Segment Open

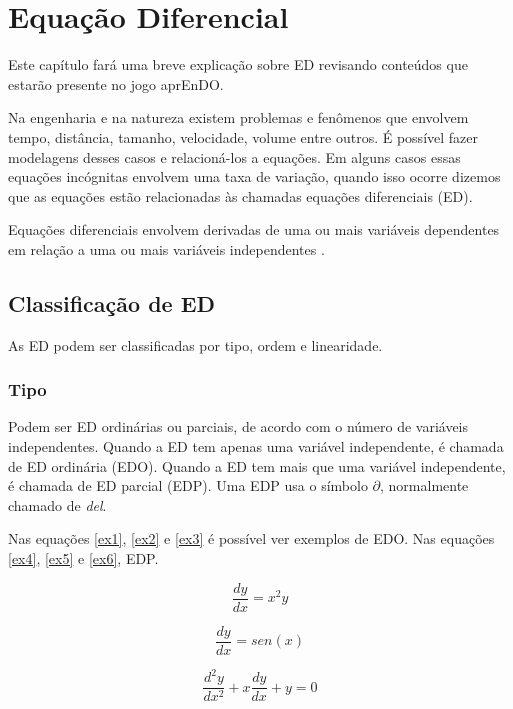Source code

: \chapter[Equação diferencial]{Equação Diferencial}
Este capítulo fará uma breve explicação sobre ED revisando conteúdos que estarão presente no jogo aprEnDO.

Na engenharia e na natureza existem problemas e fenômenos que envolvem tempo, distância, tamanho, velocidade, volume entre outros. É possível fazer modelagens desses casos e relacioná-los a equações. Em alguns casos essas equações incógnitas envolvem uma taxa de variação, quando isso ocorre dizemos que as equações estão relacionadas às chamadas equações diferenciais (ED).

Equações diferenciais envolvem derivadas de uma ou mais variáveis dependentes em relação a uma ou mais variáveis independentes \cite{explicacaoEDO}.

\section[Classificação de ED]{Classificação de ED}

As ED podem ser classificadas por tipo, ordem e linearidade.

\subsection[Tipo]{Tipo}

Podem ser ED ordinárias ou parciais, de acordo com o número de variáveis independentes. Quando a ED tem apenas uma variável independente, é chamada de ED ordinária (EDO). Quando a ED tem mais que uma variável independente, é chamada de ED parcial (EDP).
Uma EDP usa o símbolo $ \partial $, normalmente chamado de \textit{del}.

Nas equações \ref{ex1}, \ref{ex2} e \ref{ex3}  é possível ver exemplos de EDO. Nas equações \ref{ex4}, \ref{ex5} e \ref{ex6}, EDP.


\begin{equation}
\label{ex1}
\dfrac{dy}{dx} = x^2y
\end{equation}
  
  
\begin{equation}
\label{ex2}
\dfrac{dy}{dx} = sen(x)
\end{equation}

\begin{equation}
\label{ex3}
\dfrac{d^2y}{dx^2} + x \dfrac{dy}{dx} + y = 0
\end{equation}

Segment Closed
Segment Open

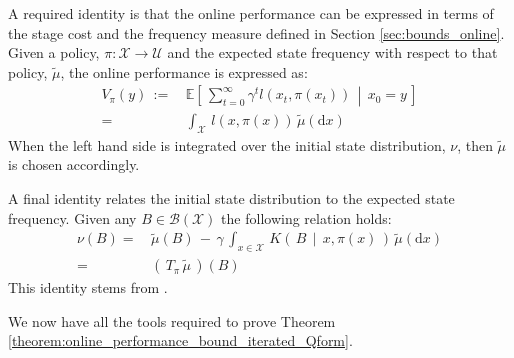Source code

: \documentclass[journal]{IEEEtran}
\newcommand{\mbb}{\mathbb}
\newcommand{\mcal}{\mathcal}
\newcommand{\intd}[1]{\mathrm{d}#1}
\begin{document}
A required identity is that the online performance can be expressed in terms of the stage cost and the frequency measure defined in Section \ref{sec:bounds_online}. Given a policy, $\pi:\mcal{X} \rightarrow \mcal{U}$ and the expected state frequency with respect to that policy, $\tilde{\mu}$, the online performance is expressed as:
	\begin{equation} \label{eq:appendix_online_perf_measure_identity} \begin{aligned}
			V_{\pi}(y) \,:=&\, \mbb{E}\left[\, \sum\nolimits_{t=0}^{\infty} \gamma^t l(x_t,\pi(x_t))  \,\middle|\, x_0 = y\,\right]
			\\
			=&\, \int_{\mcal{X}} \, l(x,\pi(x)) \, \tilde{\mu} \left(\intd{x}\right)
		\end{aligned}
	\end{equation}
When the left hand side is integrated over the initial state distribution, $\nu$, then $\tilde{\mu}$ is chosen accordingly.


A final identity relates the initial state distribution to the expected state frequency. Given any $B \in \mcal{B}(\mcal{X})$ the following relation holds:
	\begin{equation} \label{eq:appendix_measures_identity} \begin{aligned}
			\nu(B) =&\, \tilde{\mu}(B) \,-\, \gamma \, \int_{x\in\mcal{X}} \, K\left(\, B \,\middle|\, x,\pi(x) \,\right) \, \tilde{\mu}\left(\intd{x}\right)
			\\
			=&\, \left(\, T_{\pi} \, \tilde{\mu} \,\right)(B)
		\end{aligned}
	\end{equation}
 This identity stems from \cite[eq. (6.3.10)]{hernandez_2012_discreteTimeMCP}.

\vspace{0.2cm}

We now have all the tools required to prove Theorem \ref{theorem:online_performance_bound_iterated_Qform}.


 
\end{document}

Segment Closed

◆ **WORK REQUIRED**
Every line above that includes "frequency" counts toward one total; give that total by itself.

◆ **YOUR SOLUTION**
2